The formal WHA resolution is focused on voluntary pooling of innovations and recognizes the private sector role. But it’s worthy of noting that major European powers, including France, the United Kingdom, Switzerland and Germany, all home to large pharma interests, back a final compromise draft that also repeatedly referred to the rights of countries to break patent rules.

This is no doubt due, in part, to the growing fears among Europeans also been hard-hit by the virus, that reliance purely on market mechanisms to ensure equitable distribution of the next treatment or the first vaccine might also leave them out in the cold. The inherent challenges to  ensuring access is equitable and broad were immediately visible this week in the French uproar over a Sanofi statement that the US would get the first pick of any vaccines that it produces because they had invested more in its development.

United States Sought Last Minute Changes – Mostly Technical or Cosmetic
President Donald J. Trump listens as Anthony Fauci, Director of the National Institute of Allergy and Infectious Diseases briefs media Saturday, April 4.

In the final hours of the negotiations over the EU draft text, it appeared that the United States was the main actor still trying to make changes.  And even there, seasoned observers say, Washington’s proposals were in fact fairly technical or cosmetic in nature – an extra nod to industry in some key clauses as well as requests for clearer definitions of terms like “equitable access” – but not opposition to the concept, as such.

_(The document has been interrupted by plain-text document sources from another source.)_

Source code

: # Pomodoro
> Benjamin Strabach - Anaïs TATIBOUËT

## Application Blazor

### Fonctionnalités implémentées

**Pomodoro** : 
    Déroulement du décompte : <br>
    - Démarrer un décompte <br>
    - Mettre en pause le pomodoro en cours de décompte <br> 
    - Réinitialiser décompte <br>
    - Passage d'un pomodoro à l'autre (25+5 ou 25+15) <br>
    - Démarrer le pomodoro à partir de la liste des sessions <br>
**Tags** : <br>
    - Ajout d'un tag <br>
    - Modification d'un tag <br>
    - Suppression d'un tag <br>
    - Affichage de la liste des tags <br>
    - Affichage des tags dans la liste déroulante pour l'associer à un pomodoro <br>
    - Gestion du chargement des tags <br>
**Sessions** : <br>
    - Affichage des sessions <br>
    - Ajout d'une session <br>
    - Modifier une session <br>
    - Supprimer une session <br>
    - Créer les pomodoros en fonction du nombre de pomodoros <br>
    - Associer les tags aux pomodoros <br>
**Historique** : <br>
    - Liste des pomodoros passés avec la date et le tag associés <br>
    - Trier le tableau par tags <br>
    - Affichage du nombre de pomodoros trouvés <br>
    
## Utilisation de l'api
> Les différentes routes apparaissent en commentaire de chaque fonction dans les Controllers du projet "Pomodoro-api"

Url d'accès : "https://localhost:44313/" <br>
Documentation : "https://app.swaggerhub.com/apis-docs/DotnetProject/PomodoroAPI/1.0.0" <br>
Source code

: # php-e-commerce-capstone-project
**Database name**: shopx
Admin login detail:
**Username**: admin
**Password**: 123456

It still remains to be seen if the White House will indeed back the final COVID-19 Response resolution when it finally comes before the plenary – where the resolution is expected to adopted.

In the WHA, where tradition has most resolutions adopted by consensus and support for the  measure is overwhelming, the US is unlikely to demand a vote. Washington may still choose to “disassociate” itself from the resolution or from certain sections with which it doesn’t agree  – particularly language referring to the continuation of health services, including services for “sexual and reproductive health” regarded as code for abortion by the White House.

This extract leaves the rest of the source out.